→ Data for review

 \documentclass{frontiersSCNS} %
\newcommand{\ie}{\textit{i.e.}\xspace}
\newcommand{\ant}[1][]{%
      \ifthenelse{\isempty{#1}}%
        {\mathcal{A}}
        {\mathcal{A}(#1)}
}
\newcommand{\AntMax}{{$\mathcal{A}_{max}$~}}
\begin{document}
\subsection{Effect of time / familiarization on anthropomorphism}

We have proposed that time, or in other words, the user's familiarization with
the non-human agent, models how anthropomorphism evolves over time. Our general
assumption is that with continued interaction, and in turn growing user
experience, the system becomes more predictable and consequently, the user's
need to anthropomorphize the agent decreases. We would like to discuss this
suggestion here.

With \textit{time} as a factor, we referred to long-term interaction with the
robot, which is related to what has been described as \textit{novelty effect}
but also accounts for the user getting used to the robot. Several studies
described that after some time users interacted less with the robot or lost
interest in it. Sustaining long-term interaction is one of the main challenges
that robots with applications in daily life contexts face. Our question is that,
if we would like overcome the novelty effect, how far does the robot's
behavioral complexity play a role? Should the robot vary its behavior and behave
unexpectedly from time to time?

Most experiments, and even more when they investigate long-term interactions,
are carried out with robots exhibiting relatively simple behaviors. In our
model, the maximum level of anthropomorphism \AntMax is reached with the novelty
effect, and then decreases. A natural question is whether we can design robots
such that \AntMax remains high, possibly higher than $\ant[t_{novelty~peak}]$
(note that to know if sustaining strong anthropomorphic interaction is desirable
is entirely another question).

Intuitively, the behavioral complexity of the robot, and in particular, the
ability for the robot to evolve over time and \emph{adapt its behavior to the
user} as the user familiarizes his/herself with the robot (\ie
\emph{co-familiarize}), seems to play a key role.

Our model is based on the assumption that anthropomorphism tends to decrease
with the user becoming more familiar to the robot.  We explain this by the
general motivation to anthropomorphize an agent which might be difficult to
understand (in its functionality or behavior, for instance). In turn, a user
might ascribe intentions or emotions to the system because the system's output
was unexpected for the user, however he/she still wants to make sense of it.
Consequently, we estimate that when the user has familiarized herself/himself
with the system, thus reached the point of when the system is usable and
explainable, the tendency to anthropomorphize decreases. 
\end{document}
* * *
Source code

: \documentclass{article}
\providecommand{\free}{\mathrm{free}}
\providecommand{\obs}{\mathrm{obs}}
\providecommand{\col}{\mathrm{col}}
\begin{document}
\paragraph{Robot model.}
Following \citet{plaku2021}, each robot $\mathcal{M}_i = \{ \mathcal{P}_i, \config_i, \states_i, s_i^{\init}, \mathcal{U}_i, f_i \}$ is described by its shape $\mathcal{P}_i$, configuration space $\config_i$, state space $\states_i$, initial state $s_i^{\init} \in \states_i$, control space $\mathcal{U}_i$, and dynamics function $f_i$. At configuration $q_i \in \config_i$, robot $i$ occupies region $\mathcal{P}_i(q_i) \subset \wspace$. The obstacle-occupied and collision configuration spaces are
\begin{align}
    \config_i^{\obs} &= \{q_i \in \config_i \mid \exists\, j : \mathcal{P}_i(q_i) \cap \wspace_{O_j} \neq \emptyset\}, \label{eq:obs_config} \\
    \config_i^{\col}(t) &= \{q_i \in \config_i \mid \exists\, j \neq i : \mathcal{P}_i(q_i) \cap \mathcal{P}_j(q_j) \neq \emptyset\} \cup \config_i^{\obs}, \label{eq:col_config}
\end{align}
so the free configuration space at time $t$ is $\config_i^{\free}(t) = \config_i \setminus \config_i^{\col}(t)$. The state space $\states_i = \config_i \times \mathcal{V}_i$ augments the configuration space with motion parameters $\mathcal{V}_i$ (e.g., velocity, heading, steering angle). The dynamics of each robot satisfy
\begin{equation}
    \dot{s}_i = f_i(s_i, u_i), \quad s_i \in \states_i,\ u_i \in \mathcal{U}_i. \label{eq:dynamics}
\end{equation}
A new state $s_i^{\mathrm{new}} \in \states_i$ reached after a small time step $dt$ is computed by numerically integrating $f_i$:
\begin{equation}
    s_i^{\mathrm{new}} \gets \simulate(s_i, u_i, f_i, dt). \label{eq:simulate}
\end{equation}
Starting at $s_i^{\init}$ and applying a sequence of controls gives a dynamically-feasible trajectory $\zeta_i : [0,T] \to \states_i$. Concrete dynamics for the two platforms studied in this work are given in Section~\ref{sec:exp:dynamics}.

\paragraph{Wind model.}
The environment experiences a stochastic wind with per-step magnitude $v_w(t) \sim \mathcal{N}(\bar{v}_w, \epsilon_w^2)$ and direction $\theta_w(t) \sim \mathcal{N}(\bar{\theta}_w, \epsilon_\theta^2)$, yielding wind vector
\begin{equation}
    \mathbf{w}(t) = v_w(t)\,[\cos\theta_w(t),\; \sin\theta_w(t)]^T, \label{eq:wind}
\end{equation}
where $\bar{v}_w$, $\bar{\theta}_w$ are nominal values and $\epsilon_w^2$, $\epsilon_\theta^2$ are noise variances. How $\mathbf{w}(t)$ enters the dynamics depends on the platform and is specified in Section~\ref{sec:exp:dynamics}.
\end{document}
* * *
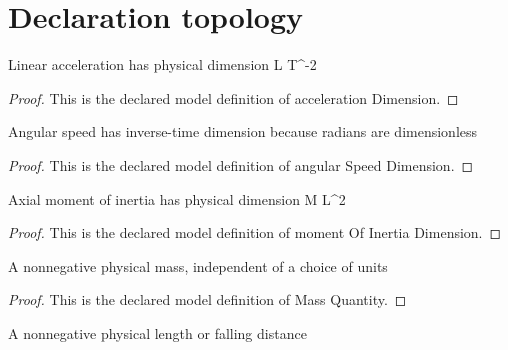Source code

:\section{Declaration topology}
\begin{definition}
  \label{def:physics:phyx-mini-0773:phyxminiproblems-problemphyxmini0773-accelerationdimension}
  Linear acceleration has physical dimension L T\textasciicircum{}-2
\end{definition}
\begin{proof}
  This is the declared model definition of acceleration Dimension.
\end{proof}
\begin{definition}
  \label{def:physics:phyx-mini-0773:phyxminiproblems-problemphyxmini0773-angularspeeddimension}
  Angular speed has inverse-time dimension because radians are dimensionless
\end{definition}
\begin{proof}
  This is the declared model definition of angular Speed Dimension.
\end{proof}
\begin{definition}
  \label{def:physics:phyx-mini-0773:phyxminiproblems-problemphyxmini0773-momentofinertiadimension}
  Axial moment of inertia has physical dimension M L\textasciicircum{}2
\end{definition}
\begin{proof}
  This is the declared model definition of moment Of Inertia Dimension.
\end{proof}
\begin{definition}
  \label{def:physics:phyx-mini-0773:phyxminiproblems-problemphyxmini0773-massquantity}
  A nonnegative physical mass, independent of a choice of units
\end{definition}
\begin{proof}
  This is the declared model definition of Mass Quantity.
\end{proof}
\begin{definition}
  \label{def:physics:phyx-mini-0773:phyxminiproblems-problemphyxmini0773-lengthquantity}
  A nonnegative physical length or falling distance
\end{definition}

→ Directions
In the listing above, transcribe exactly everything from the line containing "unexpectedly from time to time?" down to the line containing "is entirely another question).", including both and nothing more.

→ Exercise output
unexpectedly from time to time?

Most experiments, and even more when they investigate long-term interactions,
are carried out with robots exhibiting relatively simple behaviors. In our
model, the maximum level of anthropomorphism \AntMax is reached with the novelty
effect, and then decreases. A natural question is whether we can design robots
such that \AntMax remains high, possibly higher than $\ant[t_{novelty~peak}]$
(note that to know if sustaining strong anthropomorphic interaction is desirable
is entirely another question).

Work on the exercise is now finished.